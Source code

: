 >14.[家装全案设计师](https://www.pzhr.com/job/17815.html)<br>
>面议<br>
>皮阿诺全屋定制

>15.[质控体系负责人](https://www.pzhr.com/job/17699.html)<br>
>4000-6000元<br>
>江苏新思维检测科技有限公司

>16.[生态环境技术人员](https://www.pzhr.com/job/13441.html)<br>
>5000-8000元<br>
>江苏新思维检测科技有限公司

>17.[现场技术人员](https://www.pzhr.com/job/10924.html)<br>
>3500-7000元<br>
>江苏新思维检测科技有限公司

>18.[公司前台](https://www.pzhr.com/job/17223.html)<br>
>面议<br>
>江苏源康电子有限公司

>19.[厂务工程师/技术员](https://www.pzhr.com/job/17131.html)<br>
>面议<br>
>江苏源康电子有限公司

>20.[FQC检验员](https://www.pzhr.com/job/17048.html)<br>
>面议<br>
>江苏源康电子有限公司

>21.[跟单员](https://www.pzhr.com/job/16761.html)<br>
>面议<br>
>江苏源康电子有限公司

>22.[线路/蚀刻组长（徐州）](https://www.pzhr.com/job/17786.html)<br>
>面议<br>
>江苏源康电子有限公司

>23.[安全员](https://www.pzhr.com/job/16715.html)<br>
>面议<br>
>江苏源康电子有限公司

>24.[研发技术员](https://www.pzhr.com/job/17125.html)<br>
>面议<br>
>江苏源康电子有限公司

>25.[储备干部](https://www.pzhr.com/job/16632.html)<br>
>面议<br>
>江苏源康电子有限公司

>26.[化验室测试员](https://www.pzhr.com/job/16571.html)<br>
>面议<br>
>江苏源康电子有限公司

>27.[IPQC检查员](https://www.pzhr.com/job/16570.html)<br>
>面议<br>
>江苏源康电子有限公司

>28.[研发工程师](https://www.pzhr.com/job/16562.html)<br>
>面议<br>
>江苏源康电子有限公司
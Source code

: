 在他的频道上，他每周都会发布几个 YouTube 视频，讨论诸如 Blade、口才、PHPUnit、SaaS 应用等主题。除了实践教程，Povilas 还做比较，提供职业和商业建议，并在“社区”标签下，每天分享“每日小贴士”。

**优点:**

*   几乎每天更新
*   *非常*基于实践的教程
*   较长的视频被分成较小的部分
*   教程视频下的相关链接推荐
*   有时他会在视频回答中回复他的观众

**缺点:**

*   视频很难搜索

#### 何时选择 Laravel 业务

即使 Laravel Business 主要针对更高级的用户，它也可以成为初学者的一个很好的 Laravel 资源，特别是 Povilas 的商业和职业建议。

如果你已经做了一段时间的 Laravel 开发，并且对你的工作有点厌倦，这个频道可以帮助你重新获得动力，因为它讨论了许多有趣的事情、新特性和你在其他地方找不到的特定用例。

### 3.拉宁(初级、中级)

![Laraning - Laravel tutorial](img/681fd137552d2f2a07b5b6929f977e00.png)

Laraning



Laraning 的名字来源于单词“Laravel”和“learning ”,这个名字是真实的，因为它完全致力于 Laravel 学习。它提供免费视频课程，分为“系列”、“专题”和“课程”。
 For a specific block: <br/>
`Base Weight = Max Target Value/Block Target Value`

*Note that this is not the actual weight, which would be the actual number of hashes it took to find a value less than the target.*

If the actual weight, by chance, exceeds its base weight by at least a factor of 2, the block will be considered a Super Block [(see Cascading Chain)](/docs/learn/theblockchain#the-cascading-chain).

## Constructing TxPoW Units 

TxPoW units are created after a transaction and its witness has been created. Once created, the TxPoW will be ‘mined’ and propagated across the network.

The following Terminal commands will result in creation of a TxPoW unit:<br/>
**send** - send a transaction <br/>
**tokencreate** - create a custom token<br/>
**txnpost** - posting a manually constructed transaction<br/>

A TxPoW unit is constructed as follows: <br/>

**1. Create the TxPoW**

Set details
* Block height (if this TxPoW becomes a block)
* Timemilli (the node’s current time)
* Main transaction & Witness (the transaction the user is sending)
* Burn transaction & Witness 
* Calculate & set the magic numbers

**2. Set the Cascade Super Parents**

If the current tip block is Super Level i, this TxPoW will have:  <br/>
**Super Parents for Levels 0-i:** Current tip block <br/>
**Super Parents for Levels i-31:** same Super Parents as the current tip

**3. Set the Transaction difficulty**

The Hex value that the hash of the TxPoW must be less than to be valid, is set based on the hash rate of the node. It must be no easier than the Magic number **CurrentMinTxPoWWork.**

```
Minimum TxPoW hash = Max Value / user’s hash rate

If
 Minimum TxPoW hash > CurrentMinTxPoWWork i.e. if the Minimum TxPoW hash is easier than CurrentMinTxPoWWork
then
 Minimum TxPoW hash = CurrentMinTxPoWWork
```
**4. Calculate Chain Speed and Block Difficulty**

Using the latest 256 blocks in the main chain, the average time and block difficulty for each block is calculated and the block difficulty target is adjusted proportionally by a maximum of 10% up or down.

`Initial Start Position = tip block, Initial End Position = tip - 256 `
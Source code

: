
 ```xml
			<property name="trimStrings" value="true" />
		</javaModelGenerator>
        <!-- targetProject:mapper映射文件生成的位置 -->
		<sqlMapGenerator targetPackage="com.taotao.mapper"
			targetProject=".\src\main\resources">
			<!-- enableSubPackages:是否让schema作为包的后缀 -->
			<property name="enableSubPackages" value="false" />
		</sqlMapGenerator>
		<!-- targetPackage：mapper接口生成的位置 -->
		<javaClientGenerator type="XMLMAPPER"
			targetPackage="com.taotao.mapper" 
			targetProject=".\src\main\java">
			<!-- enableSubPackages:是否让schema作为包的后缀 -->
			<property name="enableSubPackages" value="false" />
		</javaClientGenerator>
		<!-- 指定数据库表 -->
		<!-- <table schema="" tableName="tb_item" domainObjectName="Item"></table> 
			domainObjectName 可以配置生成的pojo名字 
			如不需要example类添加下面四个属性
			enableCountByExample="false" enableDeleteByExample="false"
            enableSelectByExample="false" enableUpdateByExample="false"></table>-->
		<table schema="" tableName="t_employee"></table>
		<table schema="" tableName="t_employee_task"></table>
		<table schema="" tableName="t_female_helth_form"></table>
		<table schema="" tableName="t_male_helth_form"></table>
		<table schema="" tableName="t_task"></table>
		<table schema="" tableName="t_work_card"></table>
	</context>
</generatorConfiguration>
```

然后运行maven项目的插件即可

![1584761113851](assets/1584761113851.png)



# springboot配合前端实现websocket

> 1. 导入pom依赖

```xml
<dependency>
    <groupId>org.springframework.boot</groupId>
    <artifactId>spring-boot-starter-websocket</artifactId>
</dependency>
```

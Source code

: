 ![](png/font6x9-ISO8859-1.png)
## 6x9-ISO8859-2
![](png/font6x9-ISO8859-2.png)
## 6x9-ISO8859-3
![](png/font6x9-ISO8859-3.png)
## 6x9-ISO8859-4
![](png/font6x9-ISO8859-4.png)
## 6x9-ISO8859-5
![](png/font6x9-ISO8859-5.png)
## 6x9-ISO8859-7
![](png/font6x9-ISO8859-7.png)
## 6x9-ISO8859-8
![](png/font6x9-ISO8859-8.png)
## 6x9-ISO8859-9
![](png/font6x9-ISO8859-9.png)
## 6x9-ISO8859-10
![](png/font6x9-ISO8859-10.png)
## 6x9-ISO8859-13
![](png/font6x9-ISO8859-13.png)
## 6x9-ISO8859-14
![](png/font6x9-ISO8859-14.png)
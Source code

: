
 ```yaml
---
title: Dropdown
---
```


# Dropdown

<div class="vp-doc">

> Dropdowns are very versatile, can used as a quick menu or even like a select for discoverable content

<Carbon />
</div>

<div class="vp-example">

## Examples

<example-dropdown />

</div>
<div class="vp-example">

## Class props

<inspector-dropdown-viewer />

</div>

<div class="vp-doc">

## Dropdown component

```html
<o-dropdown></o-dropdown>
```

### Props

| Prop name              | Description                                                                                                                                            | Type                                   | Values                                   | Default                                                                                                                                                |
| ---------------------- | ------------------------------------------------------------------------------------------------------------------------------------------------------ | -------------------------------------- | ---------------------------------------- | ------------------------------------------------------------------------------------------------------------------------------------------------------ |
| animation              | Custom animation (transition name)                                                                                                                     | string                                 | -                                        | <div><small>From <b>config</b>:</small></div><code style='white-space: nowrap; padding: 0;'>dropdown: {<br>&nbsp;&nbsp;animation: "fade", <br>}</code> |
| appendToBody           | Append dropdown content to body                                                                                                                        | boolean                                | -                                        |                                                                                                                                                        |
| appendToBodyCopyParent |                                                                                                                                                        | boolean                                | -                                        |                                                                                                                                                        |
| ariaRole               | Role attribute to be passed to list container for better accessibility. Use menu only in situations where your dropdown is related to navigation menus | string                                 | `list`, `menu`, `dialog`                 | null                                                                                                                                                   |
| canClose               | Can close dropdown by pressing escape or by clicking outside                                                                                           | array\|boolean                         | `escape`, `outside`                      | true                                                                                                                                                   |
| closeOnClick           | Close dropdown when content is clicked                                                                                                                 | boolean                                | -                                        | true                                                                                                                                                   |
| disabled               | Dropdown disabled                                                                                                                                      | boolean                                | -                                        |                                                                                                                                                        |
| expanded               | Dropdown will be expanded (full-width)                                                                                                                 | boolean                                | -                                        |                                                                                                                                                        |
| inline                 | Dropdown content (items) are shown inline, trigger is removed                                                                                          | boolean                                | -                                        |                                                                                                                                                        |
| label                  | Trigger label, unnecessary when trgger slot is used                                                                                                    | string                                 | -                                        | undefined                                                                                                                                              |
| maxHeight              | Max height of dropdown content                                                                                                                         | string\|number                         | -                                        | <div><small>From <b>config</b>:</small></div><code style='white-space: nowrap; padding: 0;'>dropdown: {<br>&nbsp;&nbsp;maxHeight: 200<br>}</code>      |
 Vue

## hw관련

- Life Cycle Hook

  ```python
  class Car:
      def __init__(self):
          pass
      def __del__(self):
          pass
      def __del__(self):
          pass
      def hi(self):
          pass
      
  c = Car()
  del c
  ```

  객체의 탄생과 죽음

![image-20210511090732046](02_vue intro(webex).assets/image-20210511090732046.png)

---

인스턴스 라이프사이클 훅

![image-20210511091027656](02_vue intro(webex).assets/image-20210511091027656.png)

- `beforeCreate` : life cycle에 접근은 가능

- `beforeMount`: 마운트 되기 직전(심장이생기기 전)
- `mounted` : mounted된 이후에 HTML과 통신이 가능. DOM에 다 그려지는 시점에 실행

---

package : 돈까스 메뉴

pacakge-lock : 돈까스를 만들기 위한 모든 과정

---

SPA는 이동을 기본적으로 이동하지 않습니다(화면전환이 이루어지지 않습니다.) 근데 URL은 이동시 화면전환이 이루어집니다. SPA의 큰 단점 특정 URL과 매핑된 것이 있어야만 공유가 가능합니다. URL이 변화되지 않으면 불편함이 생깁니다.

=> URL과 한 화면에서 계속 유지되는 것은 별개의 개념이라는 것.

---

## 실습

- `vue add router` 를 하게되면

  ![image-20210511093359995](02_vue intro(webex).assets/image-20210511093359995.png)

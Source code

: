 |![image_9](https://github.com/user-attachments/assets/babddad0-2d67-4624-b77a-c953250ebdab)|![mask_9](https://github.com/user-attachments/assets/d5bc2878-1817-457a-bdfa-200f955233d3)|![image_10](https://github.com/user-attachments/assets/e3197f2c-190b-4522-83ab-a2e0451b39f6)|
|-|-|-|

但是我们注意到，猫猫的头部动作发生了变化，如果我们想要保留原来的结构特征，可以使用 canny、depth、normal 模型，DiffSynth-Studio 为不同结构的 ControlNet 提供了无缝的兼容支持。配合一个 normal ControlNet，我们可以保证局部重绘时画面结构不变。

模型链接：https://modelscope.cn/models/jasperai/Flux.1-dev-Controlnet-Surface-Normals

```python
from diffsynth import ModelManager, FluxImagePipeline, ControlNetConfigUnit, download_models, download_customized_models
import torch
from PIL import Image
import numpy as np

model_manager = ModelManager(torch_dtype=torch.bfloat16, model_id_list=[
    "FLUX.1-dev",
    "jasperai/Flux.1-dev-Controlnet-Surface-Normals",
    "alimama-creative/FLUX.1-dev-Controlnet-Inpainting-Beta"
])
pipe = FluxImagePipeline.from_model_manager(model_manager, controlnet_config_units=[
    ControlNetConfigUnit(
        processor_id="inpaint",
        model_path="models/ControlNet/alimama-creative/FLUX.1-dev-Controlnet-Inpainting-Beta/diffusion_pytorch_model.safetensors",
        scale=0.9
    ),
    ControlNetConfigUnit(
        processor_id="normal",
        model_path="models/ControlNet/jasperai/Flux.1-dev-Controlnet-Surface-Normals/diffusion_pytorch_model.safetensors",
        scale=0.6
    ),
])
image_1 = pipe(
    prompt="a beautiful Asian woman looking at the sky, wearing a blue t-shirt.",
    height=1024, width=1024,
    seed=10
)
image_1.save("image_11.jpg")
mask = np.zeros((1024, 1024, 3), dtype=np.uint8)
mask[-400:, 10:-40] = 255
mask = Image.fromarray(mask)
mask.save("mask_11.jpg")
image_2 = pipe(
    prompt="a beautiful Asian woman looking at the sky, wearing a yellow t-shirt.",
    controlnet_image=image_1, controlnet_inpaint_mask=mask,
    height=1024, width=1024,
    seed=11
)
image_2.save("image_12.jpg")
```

# What is being asked:
State how many lines in the entries hold "Normals". Nothing should come before or after the number.

# Exercise answer:
3